(Stored entries)
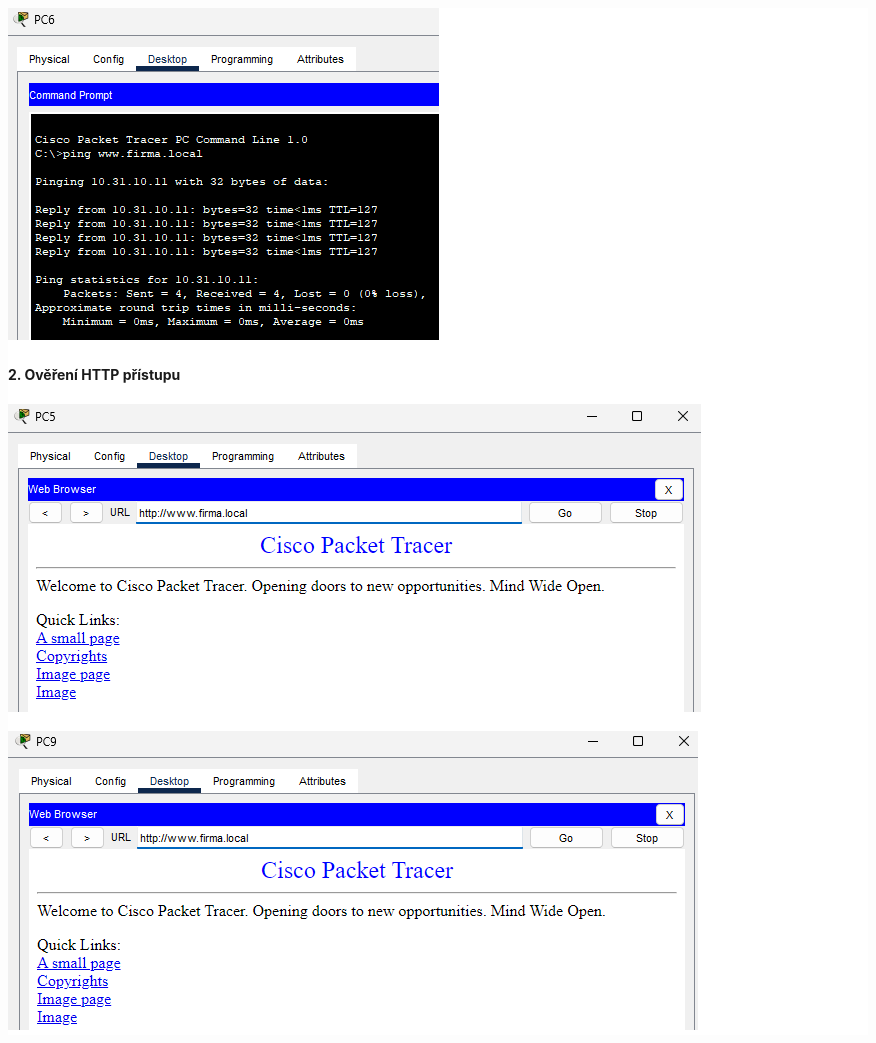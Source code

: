 ![DNS-PC6](../images/Pasted%20image%2020250923123709.png)

#### 2. Ověření HTTP přístupu

![HTTP-PC5](../images/Pasted%20image%2020250923123825.png)

![HTTP-PC9](../images/Pasted%20image%2020250923123906.png)
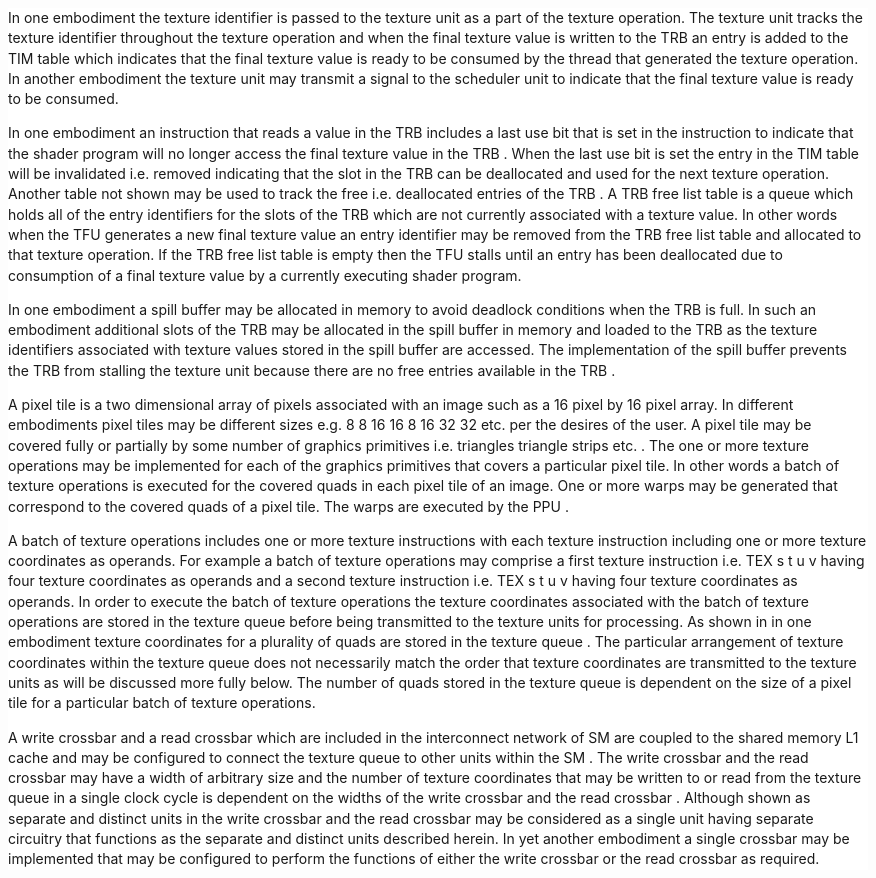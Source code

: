 In one embodiment the texture identifier is passed to the texture unit as a part of the texture operation. The texture unit tracks the texture identifier throughout the texture operation and when the final texture value is written to the TRB an entry is added to the TIM table which indicates that the final texture value is ready to be consumed by the thread that generated the texture operation. In another embodiment the texture unit may transmit a signal to the scheduler unit to indicate that the final texture value is ready to be consumed.

In one embodiment an instruction that reads a value in the TRB includes a last use bit that is set in the instruction to indicate that the shader program will no longer access the final texture value in the TRB . When the last use bit is set the entry in the TIM table will be invalidated i.e. removed indicating that the slot in the TRB can be deallocated and used for the next texture operation. Another table not shown may be used to track the free i.e. deallocated entries of the TRB . A TRB free list table is a queue which holds all of the entry identifiers for the slots of the TRB which are not currently associated with a texture value. In other words when the TFU generates a new final texture value an entry identifier may be removed from the TRB free list table and allocated to that texture operation. If the TRB free list table is empty then the TFU stalls until an entry has been deallocated due to consumption of a final texture value by a currently executing shader program.

In one embodiment a spill buffer may be allocated in memory to avoid deadlock conditions when the TRB is full. In such an embodiment additional slots of the TRB may be allocated in the spill buffer in memory and loaded to the TRB as the texture identifiers associated with texture values stored in the spill buffer are accessed. The implementation of the spill buffer prevents the TRB from stalling the texture unit because there are no free entries available in the TRB .

A pixel tile is a two dimensional array of pixels associated with an image such as a 16 pixel by 16 pixel array. In different embodiments pixel tiles may be different sizes e.g. 8 8 16 16 8 16 32 32 etc. per the desires of the user. A pixel tile may be covered fully or partially by some number of graphics primitives i.e. triangles triangle strips etc. . The one or more texture operations may be implemented for each of the graphics primitives that covers a particular pixel tile. In other words a batch of texture operations is executed for the covered quads in each pixel tile of an image. One or more warps may be generated that correspond to the covered quads of a pixel tile. The warps are executed by the PPU .

A batch of texture operations includes one or more texture instructions with each texture instruction including one or more texture coordinates as operands. For example a batch of texture operations may comprise a first texture instruction i.e. TEX s t u v having four texture coordinates as operands and a second texture instruction i.e. TEX s t u v having four texture coordinates as operands. In order to execute the batch of texture operations the texture coordinates associated with the batch of texture operations are stored in the texture queue before being transmitted to the texture units for processing. As shown in in one embodiment texture coordinates for a plurality of quads are stored in the texture queue . The particular arrangement of texture coordinates within the texture queue does not necessarily match the order that texture coordinates are transmitted to the texture units as will be discussed more fully below. The number of quads stored in the texture queue is dependent on the size of a pixel tile for a particular batch of texture operations.

A write crossbar and a read crossbar which are included in the interconnect network of SM are coupled to the shared memory L1 cache and may be configured to connect the texture queue to other units within the SM . The write crossbar and the read crossbar may have a width of arbitrary size and the number of texture coordinates that may be written to or read from the texture queue in a single clock cycle is dependent on the widths of the write crossbar and the read crossbar . Although shown as separate and distinct units in the write crossbar and the read crossbar may be considered as a single unit having separate circuitry that functions as the separate and distinct units described herein. In yet another embodiment a single crossbar may be implemented that may be configured to perform the functions of either the write crossbar or the read crossbar as required.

ASSIGNED TASK »
What's needed is every line above, retyped exactly and free of pictures.

RESPONSE TO THE EXERCISE »
Source code

: ![DNS-PC6](../images/Pasted%20image%2020250923123709.png)

#### 2. Ověření HTTP přístupu

![HTTP-PC5](../images/Pasted%20image%2020250923123825.png)

![HTTP-PC9](../images/Pasted%20image%2020250923123906.png)
Source code

: In one embodiment the texture identifier is passed to the texture unit as a part of the texture operation. The texture unit tracks the texture identifier throughout the texture operation and when the final texture value is written to the TRB an entry is added to the TIM table which indicates that the final texture value is ready to be consumed by the thread that generated the texture operation. In another embodiment the texture unit may transmit a signal to the scheduler unit to indicate that the final texture value is ready to be consumed.

In one embodiment an instruction that reads a value in the TRB includes a last use bit that is set in the instruction to indicate that the shader program will no longer access the final texture value in the TRB . When the last use bit is set the entry in the TIM table will be invalidated i.e. removed indicating that the slot in the TRB can be deallocated and used for the next texture operation. Another table not shown may be used to track the free i.e. deallocated entries of the TRB . A TRB free list table is a queue which holds all of the entry identifiers for the slots of the TRB which are not currently associated with a texture value. In other words when the TFU generates a new final texture value an entry identifier may be removed from the TRB free list table and allocated to that texture operation. If the TRB free list table is empty then the TFU stalls until an entry has been deallocated due to consumption of a final texture value by a currently executing shader program.

In one embodiment a spill buffer may be allocated in memory to avoid deadlock conditions when the TRB is full. In such an embodiment additional slots of the TRB may be allocated in the spill buffer in memory and loaded to the TRB as the texture identifiers associated with texture values stored in the spill buffer are accessed. The implementation of the spill buffer prevents the TRB from stalling the texture unit because there are no free entries available in the TRB .

A pixel tile is a two dimensional array of pixels associated with an image such as a 16 pixel by 16 pixel array. In different embodiments pixel tiles may be different sizes e.g. 8 8 16 16 8 16 32 32 etc. per the desires of the user. A pixel tile may be covered fully or partially by some number of graphics primitives i.e. triangles triangle strips etc. . The one or more texture operations may be implemented for each of the graphics primitives that covers a particular pixel tile. In other words a batch of texture operations is executed for the covered quads in each pixel tile of an image. One or more warps may be generated that correspond to the covered quads of a pixel tile. The warps are executed by the PPU .

A batch of texture operations includes one or more texture instructions with each texture instruction including one or more texture coordinates as operands. For example a batch of texture operations may comprise a first texture instruction i.e. TEX s t u v having four texture coordinates as operands and a second texture instruction i.e. TEX s t u v having four texture coordinates as operands. In order to execute the batch of texture operations the texture coordinates associated with the batch of texture operations are stored in the texture queue before being transmitted to the texture units for processing. As shown in in one embodiment texture coordinates for a plurality of quads are stored in the texture queue . The particular arrangement of texture coordinates within the texture queue does not necessarily match the order that texture coordinates are transmitted to the texture units as will be discussed more fully below. The number of quads stored in the texture queue is dependent on the size of a pixel tile for a particular batch of texture operations.

A write crossbar and a read crossbar which are included in the interconnect network of SM are coupled to the shared memory L1 cache and may be configured to connect the texture queue to other units within the SM . The write crossbar and the read crossbar may have a width of arbitrary size and the number of texture coordinates that may be written to or read from the texture queue in a single clock cycle is dependent on the widths of the write crossbar and the read crossbar . Although shown as separate and distinct units in the write crossbar and the read crossbar may be considered as a single unit having separate circuitry that functions as the separate and distinct units described herein. In yet another embodiment a single crossbar may be implemented that may be configured to perform the functions of either the write crossbar or the read crossbar as required.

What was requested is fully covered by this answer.